The reasoning of the district court was, of course, correct to the extent that the fact that Henderson had committed illegal acts which furthered the object of the conspiracy did not constitute him a conspirator unless he did so with some knowledge of the conspiracy, and, hence, that Henderson, denying that he was a party to or knew of the conspiracy, could not with entire consistency claim that he was entrapped into committing that offense. The district court may well have relied upon the language of this Court in Hamilton v. United States, 5 Cir., 221 F.2d 611, 614:
United States v. Falcone, 311 U.S. 205, 210, 61 S.Ct. 204, 85 L.Ed. 128; cf. Hunnicutt v. United States, 5 Cir., 149 F.2d 888, 889, 890.
"Entrapment is a valid, positive defense, in certain circumstances, the invocation of which necessarily assumes that the act charged was committed. 22 C.J.S., Criminal Law, § 45."
The actual holding in that case was that the appellant was entitled to have the issue of entrapment properly submitted to the jury. Other courts have, however, definitely held that a defendant's denial of one specific act charged, such as a sale of whiskey, or a sale or possession of narcotics, would necessarily preclude him from relying on the defense of entrapment.
State v. Parr, Mont., 283 P.2d 1086.
People v. Schwartz, 109 Cal.App.2d 450, 240 P.2d 1024, 1027; People v. Johnson, 99 Cal.App.2d 559, 222 P.2d 58, 59; People v. Lee, 9 Cal.App.2d 99, 48 P.2d 1003, 1007; Accord: Nutter v. United States, 4 Cir., 289 F. 484; Annotation 33 A.L.R.2d 886.
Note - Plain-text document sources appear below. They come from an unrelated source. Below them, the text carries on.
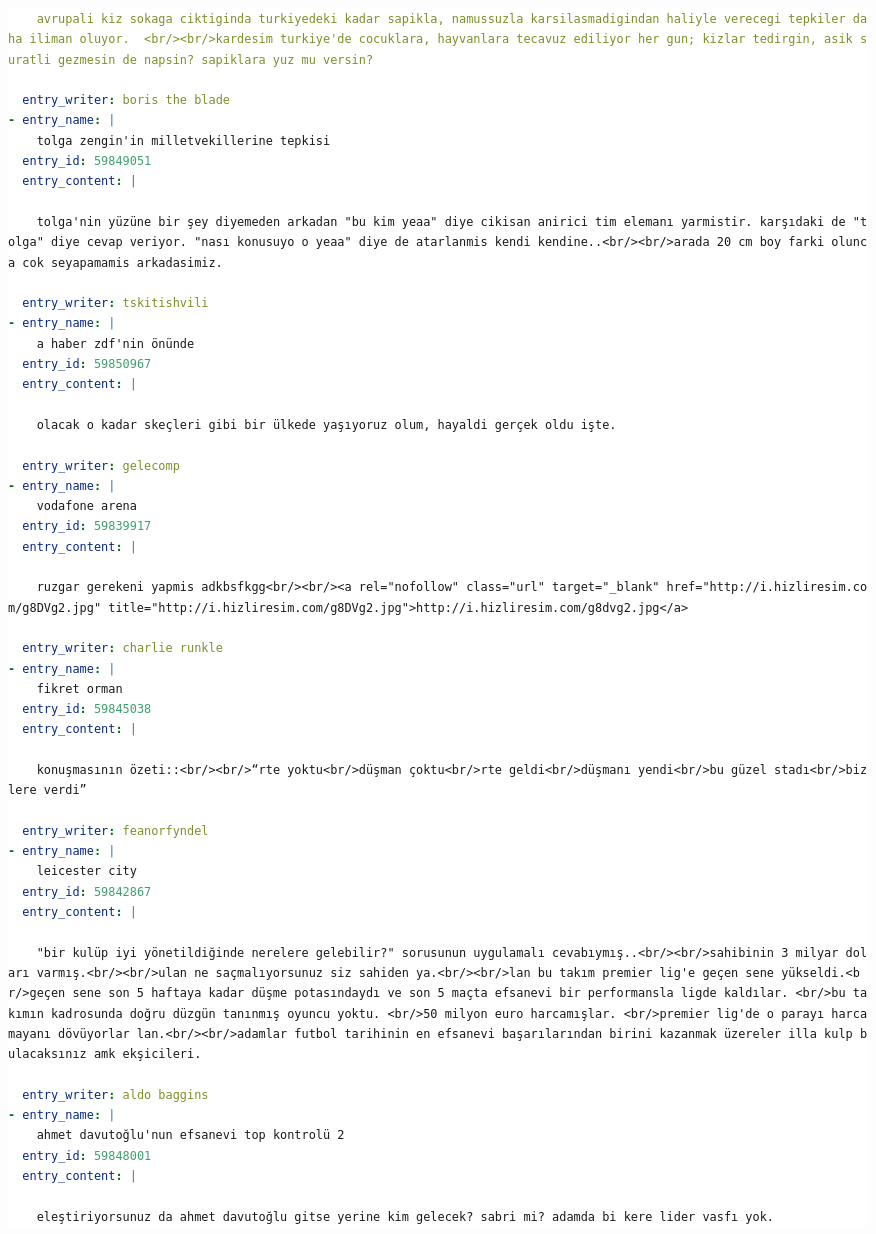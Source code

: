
 ```yaml
    avrupali kiz sokaga ciktiginda turkiyedeki kadar sapikla, namussuzla karsilasmadigindan haliyle verecegi tepkiler daha iliman oluyor.  <br/><br/>kardesim turkiye'de cocuklara, hayvanlara tecavuz ediliyor her gun; kizlar tedirgin, asik suratli gezmesin de napsin? sapiklara yuz mu versin?
   
  entry_writer: boris the blade
- entry_name: |
    tolga zengin'in milletvekillerine tepkisi
  entry_id: 59849051
  entry_content: |
    
    tolga'nin yüzüne bir şey diyemeden arkadan "bu kim yeaa" diye cikisan anirici tim elemanı yarmistir. karşıdaki de "tolga" diye cevap veriyor. "nası konusuyo o yeaa" diye de atarlanmis kendi kendine..<br/><br/>arada 20 cm boy farki olunca cok seyapamamis arkadasimiz.
   
  entry_writer: tskitishvili
- entry_name: |
    a haber zdf'nin önünde
  entry_id: 59850967
  entry_content: |
    
    olacak o kadar skeçleri gibi bir ülkede yaşıyoruz olum, hayaldi gerçek oldu işte.
    
  entry_writer: gelecomp
- entry_name: |
    vodafone arena
  entry_id: 59839917
  entry_content: |
    
    ruzgar gerekeni yapmis adkbsfkgg<br/><br/><a rel="nofollow" class="url" target="_blank" href="http://i.hizliresim.com/g8DVg2.jpg" title="http://i.hizliresim.com/g8DVg2.jpg">http://i.hizliresim.com/g8dvg2.jpg</a>
   
  entry_writer: charlie runkle
- entry_name: |
    fikret orman
  entry_id: 59845038
  entry_content: |
    
    konuşmasının özeti::<br/><br/>“rte yoktu<br/>düşman çoktu<br/>rte geldi<br/>düşmanı yendi<br/>bu güzel stadı<br/>bizlere verdi”
   
  entry_writer: feanorfyndel
- entry_name: |
    leicester city
  entry_id: 59842867
  entry_content: |
    
    "bir kulüp iyi yönetildiğinde nerelere gelebilir?" sorusunun uygulamalı cevabıymış..<br/><br/>sahibinin 3 milyar doları varmış.<br/><br/>ulan ne saçmalıyorsunuz siz sahiden ya.<br/><br/>lan bu takım premier lig'e geçen sene yükseldi.<br/>geçen sene son 5 haftaya kadar düşme potasındaydı ve son 5 maçta efsanevi bir performansla ligde kaldılar. <br/>bu takımın kadrosunda doğru düzgün tanınmış oyuncu yoktu. <br/>50 milyon euro harcamışlar. <br/>premier lig'de o parayı harcamayanı dövüyorlar lan.<br/><br/>adamlar futbol tarihinin en efsanevi başarılarından birini kazanmak üzereler illa kulp bulacaksınız amk ekşicileri.
   
  entry_writer: aldo baggins
- entry_name: |
    ahmet davutoğlu'nun efsanevi top kontrolü 2
  entry_id: 59848001
  entry_content: |
    
    eleştiriyorsunuz da ahmet davutoğlu gitse yerine kim gelecek? sabri mi? adamda bi kere lider vasfı yok.
```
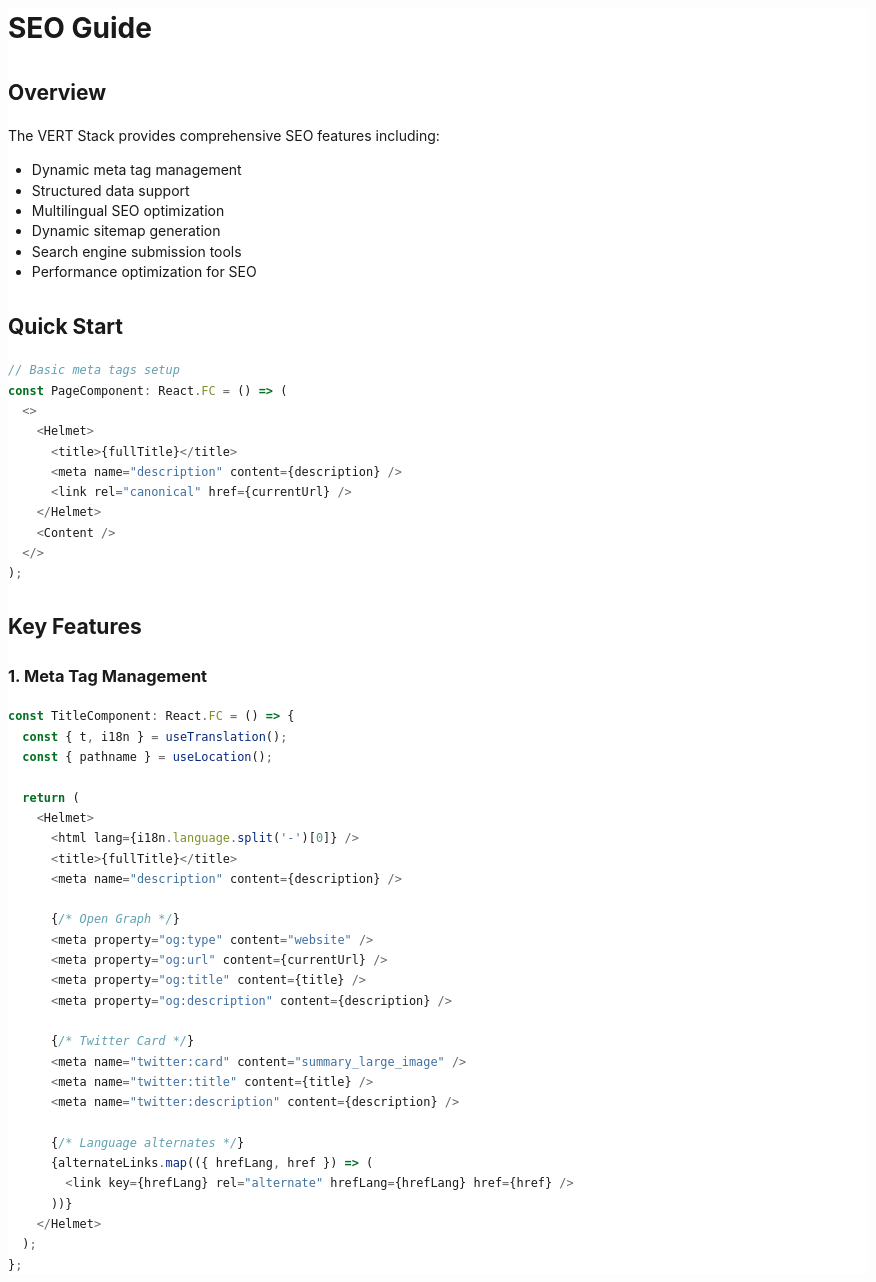 # SEO Guide

## Overview

The VERT Stack provides comprehensive SEO features including:

- Dynamic meta tag management
- Structured data support
- Multilingual SEO optimization
- Dynamic sitemap generation
- Search engine submission tools
- Performance optimization for SEO

## Quick Start

```typescript
// Basic meta tags setup
const PageComponent: React.FC = () => (
  <>
    <Helmet>
      <title>{fullTitle}</title>
      <meta name="description" content={description} />
      <link rel="canonical" href={currentUrl} />
    </Helmet>
    <Content />
  </>
);
```

## Key Features

### 1. Meta Tag Management

```typescript
const TitleComponent: React.FC = () => {
  const { t, i18n } = useTranslation();
  const { pathname } = useLocation();

  return (
    <Helmet>
      <html lang={i18n.language.split('-')[0]} />
      <title>{fullTitle}</title>
      <meta name="description" content={description} />

      {/* Open Graph */}
      <meta property="og:type" content="website" />
      <meta property="og:url" content={currentUrl} />
      <meta property="og:title" content={title} />
      <meta property="og:description" content={description} />

      {/* Twitter Card */}
      <meta name="twitter:card" content="summary_large_image" />
      <meta name="twitter:title" content={title} />
      <meta name="twitter:description" content={description} />

      {/* Language alternates */}
      {alternateLinks.map(({ hrefLang, href }) => (
        <link key={hrefLang} rel="alternate" hrefLang={hrefLang} href={href} />
      ))}
    </Helmet>
  );
};
```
Rule 8(e)(2) of the Federal Rules of Civil Procedure, 28 U.S.C.A. provides that a party may plead as many separate defenses as he has "regardless of consistency". No similar provision occurs in the Federal Rules of Criminal Procedure, and, indeed, no such provision would be appropriate in view of the fact that all possible defenses not raised by appropriate motion are embraced within the plea of not guilty. Rule 12(a), Federal Rules of Criminal Procedure, 18 U.S.C.A. Indeed, long prior to the adoption of those rules, it had been settled that the defense of entrapment was raised by the plea of not guilty. Sorrells v. United States, 287 U.S. 435, 452, 53 S.Ct. 210, 77 L.Ed. 413. The fact, however, that such a plea raised both issues, that is, that Henderson did not enter into the conspiracy charged and that he was entrapped so to do, does not necessarily mean that he can rely upon both defenses, but simply changes the form of the question by transferring it from the pleadings to the proof. Substantially, the question remains the same.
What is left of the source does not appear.